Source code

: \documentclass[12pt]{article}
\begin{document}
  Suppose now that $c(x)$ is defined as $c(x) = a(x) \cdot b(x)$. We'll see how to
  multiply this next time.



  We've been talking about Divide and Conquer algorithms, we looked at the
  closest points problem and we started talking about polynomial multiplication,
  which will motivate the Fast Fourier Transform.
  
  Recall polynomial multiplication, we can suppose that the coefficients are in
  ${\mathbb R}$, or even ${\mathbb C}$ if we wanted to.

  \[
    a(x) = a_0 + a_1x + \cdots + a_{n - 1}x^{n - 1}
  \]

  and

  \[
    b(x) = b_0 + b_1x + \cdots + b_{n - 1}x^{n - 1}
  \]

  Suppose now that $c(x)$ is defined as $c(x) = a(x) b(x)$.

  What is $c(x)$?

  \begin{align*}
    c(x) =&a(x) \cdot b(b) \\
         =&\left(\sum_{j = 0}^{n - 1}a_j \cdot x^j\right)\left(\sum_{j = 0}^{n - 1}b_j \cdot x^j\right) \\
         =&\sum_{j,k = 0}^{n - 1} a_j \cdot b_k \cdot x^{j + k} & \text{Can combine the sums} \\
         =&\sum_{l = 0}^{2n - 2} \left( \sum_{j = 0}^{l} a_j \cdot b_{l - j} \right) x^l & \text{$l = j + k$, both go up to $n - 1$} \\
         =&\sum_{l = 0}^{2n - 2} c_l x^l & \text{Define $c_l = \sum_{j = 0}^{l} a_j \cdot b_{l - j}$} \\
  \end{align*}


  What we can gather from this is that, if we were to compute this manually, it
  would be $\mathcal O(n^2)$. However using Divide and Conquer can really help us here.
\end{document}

---

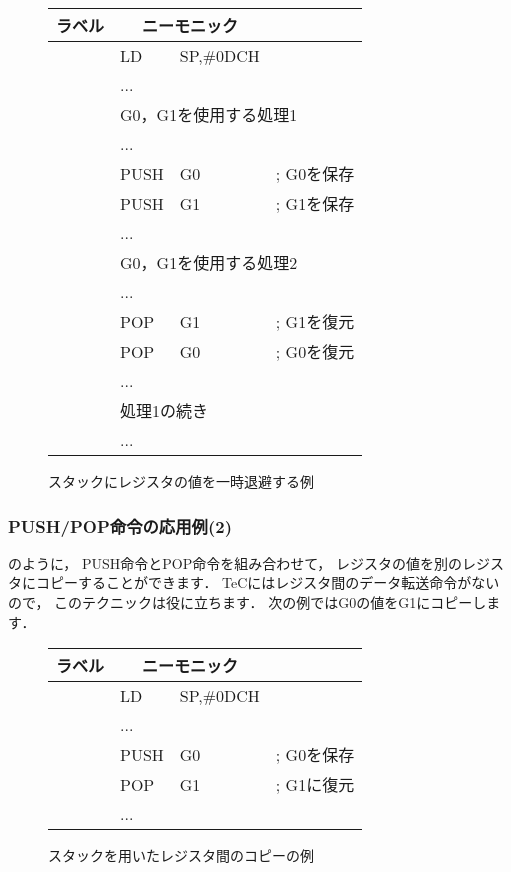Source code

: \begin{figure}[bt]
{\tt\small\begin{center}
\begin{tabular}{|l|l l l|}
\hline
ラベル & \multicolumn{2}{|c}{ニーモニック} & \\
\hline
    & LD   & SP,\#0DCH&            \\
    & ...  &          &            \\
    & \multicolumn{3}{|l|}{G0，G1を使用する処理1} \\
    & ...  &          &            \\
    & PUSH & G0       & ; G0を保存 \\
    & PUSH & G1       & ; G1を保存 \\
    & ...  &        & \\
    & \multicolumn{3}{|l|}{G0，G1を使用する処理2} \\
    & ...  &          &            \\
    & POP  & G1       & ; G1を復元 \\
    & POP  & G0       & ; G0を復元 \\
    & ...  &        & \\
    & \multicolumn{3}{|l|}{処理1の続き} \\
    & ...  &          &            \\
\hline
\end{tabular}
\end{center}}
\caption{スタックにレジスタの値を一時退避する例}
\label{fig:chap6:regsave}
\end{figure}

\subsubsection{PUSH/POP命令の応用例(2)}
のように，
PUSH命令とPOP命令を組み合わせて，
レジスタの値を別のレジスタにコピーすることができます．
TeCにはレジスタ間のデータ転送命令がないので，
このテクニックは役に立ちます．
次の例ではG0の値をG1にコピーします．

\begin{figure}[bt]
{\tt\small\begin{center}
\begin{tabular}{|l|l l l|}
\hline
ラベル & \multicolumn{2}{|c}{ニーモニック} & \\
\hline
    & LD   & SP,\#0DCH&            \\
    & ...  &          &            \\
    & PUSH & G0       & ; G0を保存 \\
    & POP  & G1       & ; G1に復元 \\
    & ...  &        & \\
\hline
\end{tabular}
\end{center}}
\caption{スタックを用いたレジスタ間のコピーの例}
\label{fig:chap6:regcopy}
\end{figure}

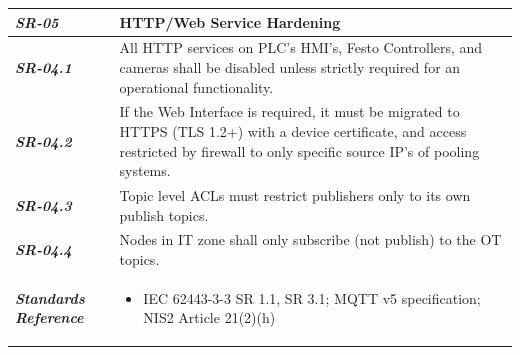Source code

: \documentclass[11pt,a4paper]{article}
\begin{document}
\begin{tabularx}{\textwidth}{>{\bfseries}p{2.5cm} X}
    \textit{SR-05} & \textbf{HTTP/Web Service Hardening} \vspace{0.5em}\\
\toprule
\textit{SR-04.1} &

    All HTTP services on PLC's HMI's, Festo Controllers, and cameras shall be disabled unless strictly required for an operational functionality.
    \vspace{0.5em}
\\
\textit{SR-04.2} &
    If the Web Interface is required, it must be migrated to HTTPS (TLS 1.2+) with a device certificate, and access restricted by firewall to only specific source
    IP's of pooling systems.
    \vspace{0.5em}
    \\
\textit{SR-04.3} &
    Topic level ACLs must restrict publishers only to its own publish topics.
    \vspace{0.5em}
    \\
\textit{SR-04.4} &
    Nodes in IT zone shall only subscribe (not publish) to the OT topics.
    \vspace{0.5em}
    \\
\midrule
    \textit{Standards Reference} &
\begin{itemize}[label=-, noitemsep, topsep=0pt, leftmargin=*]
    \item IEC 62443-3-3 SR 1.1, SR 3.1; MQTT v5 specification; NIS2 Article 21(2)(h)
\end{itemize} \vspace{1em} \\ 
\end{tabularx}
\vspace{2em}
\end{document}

...

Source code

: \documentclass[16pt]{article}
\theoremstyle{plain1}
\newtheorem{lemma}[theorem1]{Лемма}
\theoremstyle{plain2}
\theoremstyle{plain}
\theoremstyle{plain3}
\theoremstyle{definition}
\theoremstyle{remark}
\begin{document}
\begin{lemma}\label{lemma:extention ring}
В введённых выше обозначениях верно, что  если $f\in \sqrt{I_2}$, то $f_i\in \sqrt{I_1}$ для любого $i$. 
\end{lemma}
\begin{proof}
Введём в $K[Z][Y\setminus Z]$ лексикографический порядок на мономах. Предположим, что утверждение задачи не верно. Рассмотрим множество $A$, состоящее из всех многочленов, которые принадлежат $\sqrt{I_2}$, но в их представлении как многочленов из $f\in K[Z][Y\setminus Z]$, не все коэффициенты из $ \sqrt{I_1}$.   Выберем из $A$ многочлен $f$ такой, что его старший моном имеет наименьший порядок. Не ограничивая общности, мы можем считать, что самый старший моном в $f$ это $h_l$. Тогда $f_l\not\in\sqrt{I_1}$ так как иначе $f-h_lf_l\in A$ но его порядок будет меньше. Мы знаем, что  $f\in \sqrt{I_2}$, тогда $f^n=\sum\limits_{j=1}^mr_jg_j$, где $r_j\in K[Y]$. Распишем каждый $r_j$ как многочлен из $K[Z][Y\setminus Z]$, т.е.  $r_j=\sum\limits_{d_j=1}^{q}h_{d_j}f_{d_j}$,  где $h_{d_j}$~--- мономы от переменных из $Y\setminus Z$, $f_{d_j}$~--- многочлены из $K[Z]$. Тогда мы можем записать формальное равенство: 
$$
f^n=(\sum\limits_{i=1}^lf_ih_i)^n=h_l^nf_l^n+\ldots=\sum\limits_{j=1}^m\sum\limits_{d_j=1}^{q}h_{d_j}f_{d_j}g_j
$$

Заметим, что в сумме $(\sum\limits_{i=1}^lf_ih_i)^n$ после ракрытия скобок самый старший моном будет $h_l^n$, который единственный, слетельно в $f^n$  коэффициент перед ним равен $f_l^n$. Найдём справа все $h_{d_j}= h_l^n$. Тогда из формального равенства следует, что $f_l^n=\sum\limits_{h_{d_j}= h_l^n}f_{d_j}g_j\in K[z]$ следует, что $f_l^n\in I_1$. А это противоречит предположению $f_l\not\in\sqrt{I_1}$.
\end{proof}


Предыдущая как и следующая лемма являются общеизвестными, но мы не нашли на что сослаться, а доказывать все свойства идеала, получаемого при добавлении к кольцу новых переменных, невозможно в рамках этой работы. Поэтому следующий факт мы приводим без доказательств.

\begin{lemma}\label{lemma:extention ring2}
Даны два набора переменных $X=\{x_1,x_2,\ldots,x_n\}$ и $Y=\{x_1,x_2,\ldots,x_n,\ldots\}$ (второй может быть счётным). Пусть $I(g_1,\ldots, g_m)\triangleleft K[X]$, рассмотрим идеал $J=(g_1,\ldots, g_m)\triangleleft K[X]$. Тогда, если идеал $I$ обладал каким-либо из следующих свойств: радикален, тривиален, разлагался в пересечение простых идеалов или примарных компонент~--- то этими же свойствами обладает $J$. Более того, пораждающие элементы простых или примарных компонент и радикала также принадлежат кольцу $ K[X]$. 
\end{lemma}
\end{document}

BRIEF -> Scan the material for "theoremstyle" and copy the lines that hold it.

REPLY ->
\theoremstyle{plain1}
\theoremstyle{plain2}
\theoremstyle{plain}
\theoremstyle{plain3}
\theoremstyle{definition}
\theoremstyle{remark}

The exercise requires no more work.